Class III (disadvantaged)—comprising 12 different orders, where 10 of them (viz. outside of LUG and GUL) included an abrupt double-dose change directly from G to L, or L to G in the order.
The plausible basis for these different classes could be straightforward; the CNV orders in class I entailed minimal copy-number departures from the starting B-stage and were therefore well tolerated; in comparison, the class II of CNV orders incurred greater departures from U and were less well tolerated. Every CNV order in class III involved at least one double-dose change jumping either from G to L or from L to G between two successive stages of cancer development, a distinct disadvantage that led to their lowest frequencies.

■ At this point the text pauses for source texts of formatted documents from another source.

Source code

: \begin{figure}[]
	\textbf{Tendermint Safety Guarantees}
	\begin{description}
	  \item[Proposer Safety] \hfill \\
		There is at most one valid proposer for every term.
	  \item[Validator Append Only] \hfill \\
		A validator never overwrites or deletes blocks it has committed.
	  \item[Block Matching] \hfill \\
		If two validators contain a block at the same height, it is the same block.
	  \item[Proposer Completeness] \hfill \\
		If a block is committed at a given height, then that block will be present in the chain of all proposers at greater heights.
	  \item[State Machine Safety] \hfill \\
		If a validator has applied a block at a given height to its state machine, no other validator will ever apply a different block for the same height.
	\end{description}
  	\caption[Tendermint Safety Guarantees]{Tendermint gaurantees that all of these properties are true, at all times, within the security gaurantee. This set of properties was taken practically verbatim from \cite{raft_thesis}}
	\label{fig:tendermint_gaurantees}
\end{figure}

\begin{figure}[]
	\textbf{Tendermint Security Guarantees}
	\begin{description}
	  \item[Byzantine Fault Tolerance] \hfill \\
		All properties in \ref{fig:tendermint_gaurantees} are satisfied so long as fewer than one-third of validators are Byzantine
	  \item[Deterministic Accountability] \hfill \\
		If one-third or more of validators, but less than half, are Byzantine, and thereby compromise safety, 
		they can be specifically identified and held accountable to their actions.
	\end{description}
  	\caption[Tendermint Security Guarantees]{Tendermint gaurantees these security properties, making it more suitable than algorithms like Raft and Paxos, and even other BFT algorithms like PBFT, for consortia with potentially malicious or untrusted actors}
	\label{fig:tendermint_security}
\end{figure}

The double-dose disadvantage explained the low frequencies of GLU, LGU, UGL, ULG, LGL, GLG, LGG, GGL, GLL, and LLG, but not the low frequencies of LUG and GUL which fell into class III even though they did not incur any double-dose copy number changes, in contrast to GUG and LUL which belonged to the more abundant class II. The contrast indicates that lineage effects were important not only to LOH partitions (Figs. 1b, 3b, and 5b) but also to the frequencies of different CNV orders. In GUG, the G status of T-stage cells constituted a reversion to the G status of N-stage cells. In LUL, the L status of T-stage cells likewise constituted a reversion to the L status of the N-stage cells. Thus, both these reversions were favored by lineage effects, allowing GUG and LUL to join class II even though they each incurred two CNV status changes. In contrast, lineage effects acted against LUG and GUL, because the CNV status of the T-stage cells in these cases was not a restoration of the CNV status of the N-stage cells, thereby explaining their diminished frequencies. These lineage effects were observable when different sizes of sequence windows were employed for CNV identification: as shown in Fig. 8c, both the quotients (Q value) of GUG/GUL and LUL/LUG greatly exceeded unity (marked by dashed red line), yielding significant lineage effects of p < 10−16 for all sizes of sequence windows ranging from 50 to 500 kb.